Exercise description: The line containing "The source is written in TypeScript." and every line after it, through the last one below: output exactly these and nothing else.

Entries taken from a collection:
==*==
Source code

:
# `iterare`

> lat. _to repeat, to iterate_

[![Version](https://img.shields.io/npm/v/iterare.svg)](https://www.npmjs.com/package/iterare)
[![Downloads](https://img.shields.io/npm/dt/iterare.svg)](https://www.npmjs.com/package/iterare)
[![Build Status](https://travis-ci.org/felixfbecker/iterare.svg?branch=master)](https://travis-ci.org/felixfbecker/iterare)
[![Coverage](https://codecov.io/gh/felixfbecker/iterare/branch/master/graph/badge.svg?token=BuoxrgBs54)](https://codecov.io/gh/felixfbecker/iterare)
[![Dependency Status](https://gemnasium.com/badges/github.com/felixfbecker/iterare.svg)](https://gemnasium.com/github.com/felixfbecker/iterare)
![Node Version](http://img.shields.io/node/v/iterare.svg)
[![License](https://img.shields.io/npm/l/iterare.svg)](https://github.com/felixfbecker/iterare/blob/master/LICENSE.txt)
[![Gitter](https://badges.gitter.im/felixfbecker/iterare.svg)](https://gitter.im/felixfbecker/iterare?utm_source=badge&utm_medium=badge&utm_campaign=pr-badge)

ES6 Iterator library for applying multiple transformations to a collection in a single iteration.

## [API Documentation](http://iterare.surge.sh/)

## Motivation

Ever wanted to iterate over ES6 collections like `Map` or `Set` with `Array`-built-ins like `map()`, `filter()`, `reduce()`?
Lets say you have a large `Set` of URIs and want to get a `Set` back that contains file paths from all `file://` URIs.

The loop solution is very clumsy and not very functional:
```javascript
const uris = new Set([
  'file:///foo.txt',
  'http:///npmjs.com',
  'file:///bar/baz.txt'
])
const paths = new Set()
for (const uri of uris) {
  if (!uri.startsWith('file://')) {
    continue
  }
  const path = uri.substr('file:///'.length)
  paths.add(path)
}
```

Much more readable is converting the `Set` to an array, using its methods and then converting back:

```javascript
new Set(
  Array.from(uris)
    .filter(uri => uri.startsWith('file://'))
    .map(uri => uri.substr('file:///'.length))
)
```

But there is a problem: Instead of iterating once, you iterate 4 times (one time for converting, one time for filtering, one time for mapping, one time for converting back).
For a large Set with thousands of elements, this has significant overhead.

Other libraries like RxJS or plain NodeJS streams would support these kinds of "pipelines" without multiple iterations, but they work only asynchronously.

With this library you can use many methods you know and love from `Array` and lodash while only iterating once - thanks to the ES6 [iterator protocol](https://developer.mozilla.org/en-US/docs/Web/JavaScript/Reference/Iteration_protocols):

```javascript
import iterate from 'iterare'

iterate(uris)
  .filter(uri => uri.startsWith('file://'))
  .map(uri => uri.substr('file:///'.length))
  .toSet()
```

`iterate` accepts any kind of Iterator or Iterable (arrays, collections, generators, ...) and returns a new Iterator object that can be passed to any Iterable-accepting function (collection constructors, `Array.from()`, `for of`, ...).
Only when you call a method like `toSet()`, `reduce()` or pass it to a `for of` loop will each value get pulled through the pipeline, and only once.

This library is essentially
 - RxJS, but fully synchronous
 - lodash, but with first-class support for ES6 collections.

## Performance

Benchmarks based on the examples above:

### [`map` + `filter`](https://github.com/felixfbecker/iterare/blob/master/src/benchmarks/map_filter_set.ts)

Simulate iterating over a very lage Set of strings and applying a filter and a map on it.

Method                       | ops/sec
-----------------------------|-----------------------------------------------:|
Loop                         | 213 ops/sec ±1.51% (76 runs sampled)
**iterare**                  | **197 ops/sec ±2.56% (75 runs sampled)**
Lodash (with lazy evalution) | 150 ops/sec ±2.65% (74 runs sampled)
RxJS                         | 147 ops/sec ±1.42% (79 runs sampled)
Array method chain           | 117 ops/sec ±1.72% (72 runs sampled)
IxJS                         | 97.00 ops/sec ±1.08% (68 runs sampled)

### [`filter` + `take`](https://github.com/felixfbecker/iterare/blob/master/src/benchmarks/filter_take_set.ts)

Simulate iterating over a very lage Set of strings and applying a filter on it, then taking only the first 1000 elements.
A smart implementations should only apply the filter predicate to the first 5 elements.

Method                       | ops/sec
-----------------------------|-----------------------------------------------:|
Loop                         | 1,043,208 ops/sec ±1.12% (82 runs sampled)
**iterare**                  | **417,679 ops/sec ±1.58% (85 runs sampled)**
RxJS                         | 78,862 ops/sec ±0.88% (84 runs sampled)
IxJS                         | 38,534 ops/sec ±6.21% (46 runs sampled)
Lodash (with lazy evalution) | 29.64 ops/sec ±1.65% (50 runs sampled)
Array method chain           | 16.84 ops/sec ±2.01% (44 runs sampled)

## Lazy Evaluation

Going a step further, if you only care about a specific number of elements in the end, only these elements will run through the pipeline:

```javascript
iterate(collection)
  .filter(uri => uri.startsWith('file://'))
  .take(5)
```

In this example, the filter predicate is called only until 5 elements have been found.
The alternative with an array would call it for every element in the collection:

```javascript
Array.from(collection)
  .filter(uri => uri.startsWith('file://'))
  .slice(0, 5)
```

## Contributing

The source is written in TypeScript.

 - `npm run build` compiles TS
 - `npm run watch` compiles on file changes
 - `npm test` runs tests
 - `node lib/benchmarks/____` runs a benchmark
==*==
Solution to the exercise:
The source is written in TypeScript.

 - `npm run build` compiles TS
 - `npm run watch` compiles on file changes
 - `npm test` runs tests
 - `node lib/benchmarks/____` runs a benchmark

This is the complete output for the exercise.